## About this task
Leaving out every image, restate all the records word for word.

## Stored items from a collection
# # # #

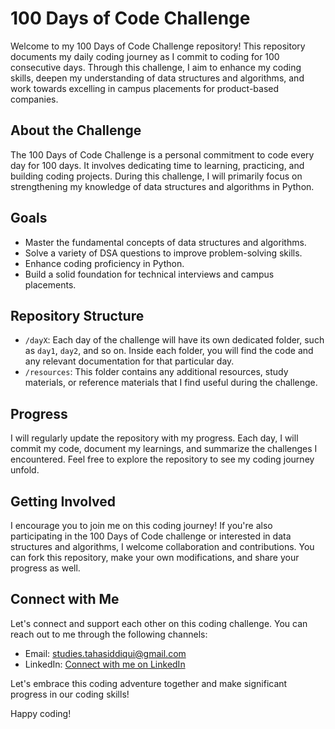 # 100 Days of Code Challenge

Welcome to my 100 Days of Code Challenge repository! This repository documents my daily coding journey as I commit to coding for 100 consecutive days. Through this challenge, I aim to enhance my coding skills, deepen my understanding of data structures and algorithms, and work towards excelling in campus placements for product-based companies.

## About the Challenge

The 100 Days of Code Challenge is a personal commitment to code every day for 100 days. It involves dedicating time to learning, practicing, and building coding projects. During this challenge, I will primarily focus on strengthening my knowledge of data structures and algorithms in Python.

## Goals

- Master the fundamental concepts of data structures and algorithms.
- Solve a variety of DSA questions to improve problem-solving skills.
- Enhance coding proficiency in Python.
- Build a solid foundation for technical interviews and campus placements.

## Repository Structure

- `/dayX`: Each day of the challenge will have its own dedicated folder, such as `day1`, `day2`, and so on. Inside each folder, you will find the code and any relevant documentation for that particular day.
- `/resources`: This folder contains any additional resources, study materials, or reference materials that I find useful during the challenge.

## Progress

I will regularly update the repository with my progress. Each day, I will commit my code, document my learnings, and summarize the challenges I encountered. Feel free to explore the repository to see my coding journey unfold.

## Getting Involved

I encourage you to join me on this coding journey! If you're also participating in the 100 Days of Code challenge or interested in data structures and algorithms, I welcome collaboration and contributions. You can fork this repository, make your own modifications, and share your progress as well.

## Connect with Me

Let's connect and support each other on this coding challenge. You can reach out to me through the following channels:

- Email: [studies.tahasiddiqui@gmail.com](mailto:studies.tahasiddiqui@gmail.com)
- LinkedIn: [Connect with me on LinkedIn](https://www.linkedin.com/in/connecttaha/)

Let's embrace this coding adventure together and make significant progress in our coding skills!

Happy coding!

# # # #

## Expected output
 # 100 Days of Code Challenge

Welcome to my 100 Days of Code Challenge repository! This repository documents my daily coding journey as I commit to coding for 100 consecutive days. Through this challenge, I aim to enhance my coding skills, deepen my understanding of data structures and algorithms, and work towards excelling in campus placements for product-based companies.

## About the Challenge

The 100 Days of Code Challenge is a personal commitment to code every day for 100 days. It involves dedicating time to learning, practicing, and building coding projects. During this challenge, I will primarily focus on strengthening my knowledge of data structures and algorithms in Python.

## Goals

- Master the fundamental concepts of data structures and algorithms.
- Solve a variety of DSA questions to improve problem-solving skills.
- Enhance coding proficiency in Python.
- Build a solid foundation for technical interviews and campus placements.

## Repository Structure

- `/dayX`: Each day of the challenge will have its own dedicated folder, such as `day1`, `day2`, and so on. Inside each folder, you will find the code and any relevant documentation for that particular day.
- `/resources`: This folder contains any additional resources, study materials, or reference materials that I find useful during the challenge.

## Progress

I will regularly update the repository with my progress. Each day, I will commit my code, document my learnings, and summarize the challenges I encountered. Feel free to explore the repository to see my coding journey unfold.

## Getting Involved

I encourage you to join me on this coding journey! If you're also participating in the 100 Days of Code challenge or interested in data structures and algorithms, I welcome collaboration and contributions. You can fork this repository, make your own modifications, and share your progress as well.

## Connect with Me

Let's connect and support each other on this coding challenge. You can reach out to me through the following channels:

- Email: [studies.tahasiddiqui@gmail.com](mailto:studies.tahasiddiqui@gmail.com)
- LinkedIn: [Connect with me on LinkedIn](https://www.linkedin.com/in/connecttaha/)

Let's embrace this coding adventure together and make significant progress in our coding skills!

Happy coding!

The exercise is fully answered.